Warning: This is a development version. The latest stable version is Version 4.0.1.

enum counter

Scope: rely

In header: #include <rely/counter.hpp>

Brief Description

The different performance counters available for Rely’s encoder and decoder. See Performance Counters section in the documentation for more information.


Constant Value Description
counter::bytes_consumed   The number of bytes that have been consumed by either encoder::consume() or decoder::consume().
counter::bytes_produced   The number of bytes that have been produced by either encoder::produce_data() or decoder::produce_data().
counter::payloads_fragmented   The number of payloads that have been fragmented by the encoder. A payload passed to encoder::consumed() will be fragmented if its size plus the Rely header exceeds the max_packet_bytes configuration parameter passed to encoder::configure().
counter::payloads_consumed   The number of payloads that have been passed to encoder::consume().
counter::payloads_produced   The number of payloads that have been produced by decoder::produce_data(). Each payload will only be counted once although it can be read multiple times before moving to the next using decoder::produce_next().
counter::packets_produced   The number of packets that have been produced by encoder::produce_data(). Each packet will only be counted once although it can be read multiple times before moving to the next using encoder::produce_next().
counter::packets_consumed   The number of packets that have been consumed by decoder::consume().
counter::packets_lost   The number of lost packets sent from the encoder to the decoder. This is calculated based on the packet sequence number added by the encoder. This counter is only availble on the rely::decoder.
counter::packets_old   The number of packets that was too old to be useful. A packet is deemed too old if it contains symbols that are no longer part of the decoder’s stream.

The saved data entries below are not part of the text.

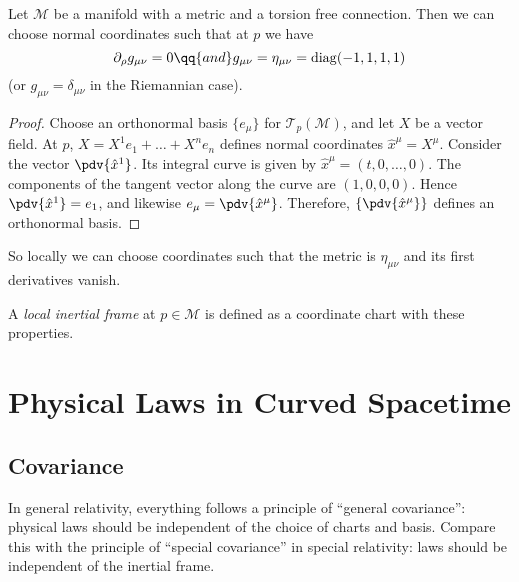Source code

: \documentclass{jknotes}
\begin{document}
\begin{lemma}
    Let \(\mathcal{M}\) be a manifold with a metric and a torsion free connection. Then we can choose normal coordinates such that at \(p\) we have
    \begin{equation}
        \partial_\rho g_{\mu\nu} = 0 \qq{and} g_{\mu\nu} = \eta_{\mu\nu} = \operatorname{diag}(-1,1,1,1)
    \end{equation}
    (or \(g_{\mu\nu} = \delta_{\mu\nu}\) in the Riemannian case).
\end{lemma}
\begin{proof}
    Choose an orthonormal basis \(\{e_\mu\}\) for \(\mathcal{T}_p(\mathcal{M})\), and let \(X\) be a vector field. At \(p\), \(X=X^1e_1 + \dots + X^ne_n\) defines normal coordinates \(\hat{x}^\mu = X^\mu\). Consider the vector \(\pdv{\hat{x}^1}\). Its integral curve is given by \(\hat{x}^\mu = (t,0,\dots,0)\). The components of the tangent vector along the curve are \((1,0,0,0)\). Hence \(\pdv{\hat{x}^1} = e_1\), and likewise \(e_\mu = \pdv{\hat{x}^\mu}\). Therefore, \(\left\{\pdv{\hat{x}^\mu}\right\}\) defines an orthonormal basis.
\end{proof}
So locally we can choose coordinates such that the metric is \(\eta_{\mu\nu}\) and its first derivatives vanish.
\begin{defn}
    A \emph{local inertial frame} at \(p\in\mathcal{M}\) is defined as a coordinate chart with these properties.
\end{defn}

\section{Physical Laws in Curved Spacetime}

\subsection{Covariance}
In general relativity, everything follows a principle of ``general covariance'': physical laws should be independent of the choice of charts and basis. Compare this with the principle of ``special covariance'' in special relativity: laws should be independent of the inertial frame.
\end{document}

The latest sequence number seen. The rely header includes a strictly increasing sequence number. The sequence number serves two purposes:

  1. It is used as the seed to the underlying RLNC (Random Linear Network Code), and
  2. it allows us to monitor the raw packet loss observed between the encoder and decoder.

The encoder will increase the sequence number each time it generates a packet. On the decoder side the difference between two sequence numbers allows the losses currently observed on the network to be calculated.

counter::first_sequence_number   The first sequence number seen by the decoder.

The number of source symbols produced. This counter has a different interpretation depending on whether we are looking at the encoder or the decoder:

  1. On the encoder, payloads are broken into one or more of source symbols (if fragmentation is needed). Since Rely uses systematic encoding each source symbol will be produced exactly once.
  2. On the decoder, source symbols are produced after decoding the incoming mix of source and repair symbols. The source symbols are then passed to defragmentation in order to obtain the original payloads encoded.
counter::source_symbols_expired   The number of expired source symbols. The difference between the source_symbols_consumed and source_symbols_expired is equal to the current coding window size.
counter::source_symbols_dropped   The number of source symbols dropped by the decoder. In some cases the decoder fail to recover source symbols, e.g., if they timeout or if the network packet loss increases beyond the repair rate.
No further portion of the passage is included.